If you do not want to be so direct with asking the prospective co-parent his or her details, remember you could ask more convoluted questions that give you an idea such as asking when they graduated high school or asking for their zodiac sign. At the end of the day, it is in both of your best interests to both receive background checks on the other, in order to increase your level of trust and confidence in your co-parent.
The more information you have about each other, the better, and the more you feel comfortable and trusting about the other co-parent, the better. Remember, while this may not be a romantic relationship, you are committing to a lifetime of being in each other’s lives.
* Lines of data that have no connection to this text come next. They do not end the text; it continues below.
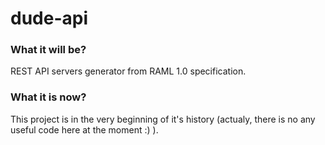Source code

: # dude-api

### What it will be?

REST API servers generator from RAML 1.0 specification.

### What it is now?

This project is in the very beginning of it's history (actualy, there is no any useful code here at the moment :) ).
Co-parenting Pre-Conception Counselling
Thinking about becoming a single parents or thinking about becoming a co-parent together with somebody else in a similar situation to you requires not only a lot of deep thought, but also a lot of planning. You may think that the trickiest part of this procedure is finding the right sperm donor or co-parent for you, but in actual fact there are other important factors that deserve a lot of your attention.
This is why many people, no matter how they are looking to get pregnant, consider pre-conception counselling during the time they are trying to conceive or perhaps even before that. Pre-conception counselling can help you out with any information you may not know about prior to conceiving your child. For example; choosing to enter into counselling with an expert can help to guide you on planning towards a healthy pregnancy, avoiding complications, and ensuring that you are deficient of all stress and lack of awareness surrounding pregnancy difficulties.
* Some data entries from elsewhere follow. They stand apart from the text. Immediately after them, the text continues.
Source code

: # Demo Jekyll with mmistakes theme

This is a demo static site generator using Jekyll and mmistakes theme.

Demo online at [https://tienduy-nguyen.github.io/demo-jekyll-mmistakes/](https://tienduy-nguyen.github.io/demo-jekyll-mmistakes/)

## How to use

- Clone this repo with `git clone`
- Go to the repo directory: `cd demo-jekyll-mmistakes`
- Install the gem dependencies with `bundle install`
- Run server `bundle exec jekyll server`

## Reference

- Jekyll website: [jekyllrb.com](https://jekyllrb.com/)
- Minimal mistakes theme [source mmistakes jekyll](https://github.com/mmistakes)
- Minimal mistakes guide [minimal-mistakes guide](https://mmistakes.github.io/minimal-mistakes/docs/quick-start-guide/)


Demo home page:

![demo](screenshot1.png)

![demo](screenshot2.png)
Counselling could also be an opportune time for you to talk over your parenting plans with your co-parent, and ensure that your child will be raised in a harmonized family, in a relationship that shows high levels of cooperation, support and most of all best interests for the child. Counselling will not only benefit the prospective co-parents, it will also benefit the child in the long run, as the parents will enter into the entire process on the same page.
Pre-conception counselling is not just for the woman trying to conceive, it is also an extremely useful element of preconception care for the known donor or co-parent and their partner if they have one. Not only will counselling answer any last nagging questions and concerns, but it will also help to manage the emotions of all involved and to make the process as simple and straightforward as possible. For the co-parents, counselling can enable you to easily clarify your vision for your family, what you foresee for your future and how you expect your child to grow. You can also find answers to concerns surrounding relationships outside the family, or to create co-parenting agreements if necessary.
One of the best elements of pre-conception counselling, particularly for a single man or woman who wants to become a parent, is that it can help you to decide which path you are going to choose. For a woman, seeking counselling will enable you some relief when deciding whether to use a known donor, sperm bank or co-parent in your quest for parenthood. Similarly, for a man, speaking to somebody whose professional advice you value will take some of burden off when you are deciding whether to use a surrogate mother, or whether you want to enter into a co-parenting relationship.
Pre-conception counselling is for all types of people, whether you are in a same sex relationship, heterosexual relationship, you are a single man, single woman or two friends who want to have a child together. Seeking advice before the conception of your child will only work to improve your knowledge and your experience of parenthood.